Nocturnes n’est toutefois pas qu’un documentaire scientifique, mais une véritable réflexion contemplative sur un monde qui nous échappe encore grandement. Son, couleurs, vibrations… Notre regard et notre ouïe sont pleinement mobilisés, sans être jamais surmenés. La forêt est vivante et nous engloutit doucement dans ses méandres denses de faune et de flore. L’humanité n’est jamais loin, avec ses routes et son babil, et on regarde de loin ces scientifiques travailler comme eux regardent avec attention les insectes qui se réunissent chaque soir sur le grand panneau bleuté. La scène est remarquablement cinématographique. Avec leurs grandes ailes qui vibrent pour se réchauffer, les sphinx produisent un son vibrant qui, par leur nombre, casse le calme apparent de la montagne. Les couleurs de leurs ailes et de leur corps varient selon leur catégorie : plutôt brun et ocre pour les plus classiques, noir et jaune avec une apparente tête de mort sur le thorax pour les plus grands. Au milieu de ces individus, de nombreux autres papillons se glissent sur la toile pour profiter de la lumière : du vert, du blanc, du rouge… Ce sont toutes les nuances chromatiques qui sont représentées en échantillon sur la petite surface d’étude.

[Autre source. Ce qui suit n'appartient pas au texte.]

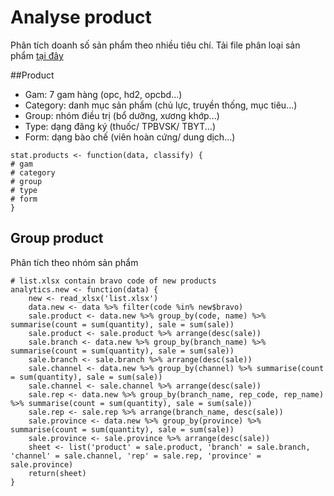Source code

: # Analyse product
Phân tích doanh số sản phẩm theo nhiều tiêu chí.
Tải file phân loại sản phẩm [tại đây](https://docs.google.com/spreadsheets/d/16LjQ8uVkXLTo-fDVaRPkXC-zccALC38UUzlE42bkmLc/edit?usp=sharing)

##Product
- Gam: 7 gam hàng (opc, hd2, opcbd...)
- Category: danh mục sản phẩm (chủ lực, truyền thống, mục tiêu...)
- Group: nhóm điều trị (bổ dưỡng, xương khớp...)
- Type: dạng đăng ký (thuốc/ TPBVSK/ TBYT...)
- Form: dạng bào chế (viên hoàn cứng/ dung dịch...)

```
stat.products <- function(data, classify) {
# gam
# category
# group
# type
# form
}

```

## Group product
Phân tích theo nhóm sản phẩm
```
# list.xlsx contain bravo code of new products
analytics.new <- function(data) {
	new <- read_xlsx('list.xlsx')
	data.new <- data %>% filter(code %in% new$bravo)
	sale.product <- data.new %>% group_by(code, name) %>% summarise(count = sum(quantity), sale = sum(sale))
	sale.product <- sale.product %>% arrange(desc(sale))
	sale.branch <- data.new %>% group_by(branch_name) %>% summarise(count = sum(quantity), sale = sum(sale))
	sale.branch <- sale.branch %>% arrange(desc(sale))
	sale.channel <- data.new %>% group_by(channel) %>% summarise(count = sum(quantity), sale = sum(sale))
	sale.channel <- sale.channel %>% arrange(desc(sale))
	sale.rep <- data.new %>% group_by(branch_name, rep_code, rep_name) %>% summarise(count = sum(quantity), sale = sum(sale))
	sale.rep <- sale.rep %>% arrange(branch_name, desc(sale))
	sale.province <- data.new %>% group_by(province) %>% summarise(count = sum(quantity), sale = sum(sale))
	sale.province <- sale.province %>% arrange(desc(sale))
	sheet <- list('product' = sale.product, 'branch' = sale.branch, 'channel' = sale.channel, 'rep' = sale.rep, 'province' = sale.province)
	return(sheet)
}
```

De cette diversité, que restera-t-il néanmoins dans quelques années ? Présents depuis des millénaires, bien avant que le genre humain ne fasse son apparition, les papillons restent une des familles d’insectes les plus mystérieuses aux yeux des scientifiques. Les comprendre est peut-être une clé essentielle pour appréhender l’évolution du monde. Comme le rappelle Mansi Mungee, tous les êtres sont liés : que se passera-t-il le jour où les papillons arriveront au bout de leurs capacités d’adaptation ? Qu’adviendra-t-il de la survie de la biodiversité ?
En proposant un documentaire construit comme une expérience méditative et immersive unique, Anirban Dutta et Anuparma Srinivasan contournent l’écueil d’une narration trop frontalement didactique. Nocturnes est une sorte de musée d’histoire naturelle numérique, devant lequel on peut s’installer et s’abandonner, et parfois même fermer les yeux pour mieux en saisir la force et le propos. C’est un temps retrouvé, que l’on doit à tout prix protéger.
Audrey Dugast
Nocturnes de Anirban Dutta et Anuparma Srinivasan. Inde. 2024. Projeté au Festival des 3 Continents 2024.